Le cannabis, dont l’espèce la plus répandue est le Cannabis sativa, contient du THC (tétrahydrocannabinol) qui possèdent des propriétés psychoactives.

On le retrouve sous trois formes : l’herbe, la résine et l’huile.

C’est la drogue illicite la plus consommée dans le monde : en 2013, selon l’OMS (Organisation Mondiale de la Santé), 181,8 millions de personnes en consommaient dans un cadre non médical.

Selon les statistiques, 9% des fumeurs deviendront dépendants.

À savoir ! La prise de cannabis entraîne une euphorie modérée, un sentiment de bien être, une somnolence et une baisse de l’attention et de la mémoire à court terme. Il diminue les capacités d’apprentissage et de mémorisation et une consommation intense peut entraîner la survenue de symptômes psychiatriques graves (hallucinations, troubles anxieux intenses, bouffées délirantes). La dépendance s’installe lorsque la consommation est régulière sur une longue période. Les symptômes de sevrage sont d’ordre psychique : une envie irrésistible, une colère, agressivité, nervosité et anxiété, une humeur dépressive, une perte de poids et des troubles du sommeil. Mais aussi physiques : douleurs abdominales, tremblements, maux de tête, transpiration, fièvre ou frissons.
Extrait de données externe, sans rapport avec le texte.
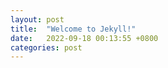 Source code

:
 ```yaml
---
layout: post
title:  "Welcome to Jekyll!"
date:   2022-09-18 00:13:55 +0800
categories: post
---
```

<link rel="stylesheet" href="https://unpkg.com/gitalk/dist/gitalk.css">
<script src="https://unpkg.com/gitalk/dist/gitalk.min.js"></script>

<div id="gitalk-container"></div>
<script>
var gitalk = new Gitalk({
  proxy: 'https://cloudflare-cors-anywhere.crow02531.workers.dev/?https://github.com/login/oauth/access_token',
  clientID: 'db747d7ee2d5c9e0fe3d',
  clientSecret: '7fbdb348afce35a33f8c0a1faebfdfffe213d09a',
  repo: 'crow02531.github.io',
  owner: 'crow02531',
  admin: ['crow02531'],
  id: location.pathname,      // Ensure uniqueness and length less than 50
  distractionFreeMode: false, // Facebook-like distraction free mode
  language:'zh-CN'
})

gitalk.render('gitalk-container')
</script>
Pour mener à bien cette étude intégrée dans le projet psychiatrique danois, iPSYCH, les chercheurs ont réuni 2000 personnes dépendantes au cannabis et 50 000 sujets témoins.

Dans un deuxième temps, les chercheurs ont comparé leurs données avec les analyses génétiques de 5 500 autres consommateurs de cannabis et plus de 300 000 sujets témoins.

Leur étude montre qu’une version d’un gène, le gène CHRNA2, est associée à un risque augmenté d’abuser du cannabis et  de devenir dépendant.

Le rôle de ce gène CHRNA2 (sous unité cholinergic receptor nicotinic α2) ? Il est responsable de la synthèse d’une partie du récepteur de la nicotine située dans le cerveau.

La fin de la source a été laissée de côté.